═══ MATERIAL PROVIDED ═══

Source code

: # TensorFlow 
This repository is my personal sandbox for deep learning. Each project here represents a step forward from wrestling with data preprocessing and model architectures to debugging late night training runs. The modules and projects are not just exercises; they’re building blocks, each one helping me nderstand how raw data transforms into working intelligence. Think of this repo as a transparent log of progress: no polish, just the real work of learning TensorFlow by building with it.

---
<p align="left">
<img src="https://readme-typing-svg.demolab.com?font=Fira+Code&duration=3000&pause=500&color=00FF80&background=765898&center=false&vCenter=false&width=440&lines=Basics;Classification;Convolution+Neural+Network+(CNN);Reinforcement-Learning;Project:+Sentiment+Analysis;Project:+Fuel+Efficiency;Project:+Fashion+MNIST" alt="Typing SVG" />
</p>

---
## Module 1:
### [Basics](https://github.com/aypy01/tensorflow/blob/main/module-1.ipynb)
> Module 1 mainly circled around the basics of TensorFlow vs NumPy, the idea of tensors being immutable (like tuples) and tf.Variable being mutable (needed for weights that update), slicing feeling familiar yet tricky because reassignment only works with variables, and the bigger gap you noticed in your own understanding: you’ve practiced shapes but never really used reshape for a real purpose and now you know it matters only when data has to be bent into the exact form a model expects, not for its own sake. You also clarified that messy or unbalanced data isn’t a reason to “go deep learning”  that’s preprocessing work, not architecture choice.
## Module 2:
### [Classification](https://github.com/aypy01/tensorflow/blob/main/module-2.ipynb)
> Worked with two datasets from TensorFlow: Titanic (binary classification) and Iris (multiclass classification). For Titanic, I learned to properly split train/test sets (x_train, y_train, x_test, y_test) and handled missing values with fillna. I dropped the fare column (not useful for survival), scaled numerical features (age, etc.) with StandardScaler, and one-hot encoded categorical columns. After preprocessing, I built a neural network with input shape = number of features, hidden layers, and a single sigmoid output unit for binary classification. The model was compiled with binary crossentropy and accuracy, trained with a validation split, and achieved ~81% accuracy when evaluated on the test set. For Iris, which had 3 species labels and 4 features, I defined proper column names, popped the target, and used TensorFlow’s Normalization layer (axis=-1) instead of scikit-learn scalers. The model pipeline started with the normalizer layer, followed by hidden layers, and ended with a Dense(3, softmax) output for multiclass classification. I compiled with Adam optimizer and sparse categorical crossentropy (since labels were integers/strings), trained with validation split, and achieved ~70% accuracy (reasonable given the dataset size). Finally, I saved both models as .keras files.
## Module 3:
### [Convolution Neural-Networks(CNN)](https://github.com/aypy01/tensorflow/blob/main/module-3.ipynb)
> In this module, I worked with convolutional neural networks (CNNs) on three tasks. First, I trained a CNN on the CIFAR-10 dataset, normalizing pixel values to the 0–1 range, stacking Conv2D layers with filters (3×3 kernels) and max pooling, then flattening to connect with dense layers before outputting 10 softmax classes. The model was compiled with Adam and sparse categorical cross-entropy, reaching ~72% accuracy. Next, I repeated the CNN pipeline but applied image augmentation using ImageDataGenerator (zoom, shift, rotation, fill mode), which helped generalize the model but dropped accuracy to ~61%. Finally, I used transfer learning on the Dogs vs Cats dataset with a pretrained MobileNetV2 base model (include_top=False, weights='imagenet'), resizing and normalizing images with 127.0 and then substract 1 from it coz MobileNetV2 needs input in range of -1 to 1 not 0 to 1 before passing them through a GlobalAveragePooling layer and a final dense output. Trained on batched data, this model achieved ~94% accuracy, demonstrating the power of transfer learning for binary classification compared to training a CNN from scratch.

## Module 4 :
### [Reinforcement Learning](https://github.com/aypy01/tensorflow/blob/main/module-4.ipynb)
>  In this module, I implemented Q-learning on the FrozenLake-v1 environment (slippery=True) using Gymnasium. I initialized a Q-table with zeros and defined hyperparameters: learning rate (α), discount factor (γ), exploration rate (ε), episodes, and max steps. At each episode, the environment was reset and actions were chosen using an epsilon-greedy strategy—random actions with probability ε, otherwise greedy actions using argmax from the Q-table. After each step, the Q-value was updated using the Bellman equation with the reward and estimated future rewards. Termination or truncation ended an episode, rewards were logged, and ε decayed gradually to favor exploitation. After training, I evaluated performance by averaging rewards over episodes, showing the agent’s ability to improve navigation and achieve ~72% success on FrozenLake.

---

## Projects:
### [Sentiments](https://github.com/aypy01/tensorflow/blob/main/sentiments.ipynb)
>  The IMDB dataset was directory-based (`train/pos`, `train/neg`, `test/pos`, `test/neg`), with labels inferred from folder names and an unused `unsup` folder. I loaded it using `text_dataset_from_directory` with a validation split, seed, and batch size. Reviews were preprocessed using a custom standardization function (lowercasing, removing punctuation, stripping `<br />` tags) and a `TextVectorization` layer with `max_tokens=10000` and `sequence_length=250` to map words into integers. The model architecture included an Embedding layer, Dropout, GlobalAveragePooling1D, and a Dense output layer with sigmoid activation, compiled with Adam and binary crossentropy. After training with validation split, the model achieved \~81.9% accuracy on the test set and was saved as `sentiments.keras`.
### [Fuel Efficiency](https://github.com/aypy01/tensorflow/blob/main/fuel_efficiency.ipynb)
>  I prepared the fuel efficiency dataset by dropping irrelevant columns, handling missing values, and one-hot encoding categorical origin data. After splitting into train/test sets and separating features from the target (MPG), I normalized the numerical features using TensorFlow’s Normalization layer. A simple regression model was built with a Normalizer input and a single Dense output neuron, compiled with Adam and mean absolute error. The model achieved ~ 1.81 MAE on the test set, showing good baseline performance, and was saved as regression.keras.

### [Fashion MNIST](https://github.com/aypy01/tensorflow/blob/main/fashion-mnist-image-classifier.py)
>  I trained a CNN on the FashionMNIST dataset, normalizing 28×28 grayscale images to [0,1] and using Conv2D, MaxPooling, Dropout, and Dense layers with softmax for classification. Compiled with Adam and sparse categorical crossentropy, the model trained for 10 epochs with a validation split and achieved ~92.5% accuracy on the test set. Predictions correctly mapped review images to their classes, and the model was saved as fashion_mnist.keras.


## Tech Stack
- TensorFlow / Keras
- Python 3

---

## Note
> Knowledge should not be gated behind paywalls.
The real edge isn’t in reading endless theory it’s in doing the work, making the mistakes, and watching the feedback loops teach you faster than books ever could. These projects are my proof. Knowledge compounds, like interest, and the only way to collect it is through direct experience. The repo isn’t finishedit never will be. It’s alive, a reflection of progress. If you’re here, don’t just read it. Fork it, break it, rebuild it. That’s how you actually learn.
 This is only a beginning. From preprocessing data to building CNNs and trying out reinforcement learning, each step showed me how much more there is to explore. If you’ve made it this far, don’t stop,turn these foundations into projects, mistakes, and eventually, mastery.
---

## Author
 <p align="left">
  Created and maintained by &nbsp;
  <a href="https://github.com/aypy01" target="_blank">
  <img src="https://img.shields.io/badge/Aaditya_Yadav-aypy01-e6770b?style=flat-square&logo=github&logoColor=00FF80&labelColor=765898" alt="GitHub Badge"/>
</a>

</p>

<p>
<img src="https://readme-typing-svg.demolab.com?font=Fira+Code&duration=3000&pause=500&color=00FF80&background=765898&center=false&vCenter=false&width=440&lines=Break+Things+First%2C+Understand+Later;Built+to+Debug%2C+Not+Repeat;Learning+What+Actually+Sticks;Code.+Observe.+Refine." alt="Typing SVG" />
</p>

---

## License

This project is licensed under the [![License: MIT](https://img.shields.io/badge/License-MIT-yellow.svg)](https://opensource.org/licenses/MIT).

═══

• [WHAT THE TASK ASKS] Look above for lines with the word "License" and copy them all.

• [YOUR SOLUTION]
## License
This project is licensed under the [![License: MIT](https://img.shields.io/badge/License-MIT-yellow.svg)](https://opensource.org/licenses/MIT).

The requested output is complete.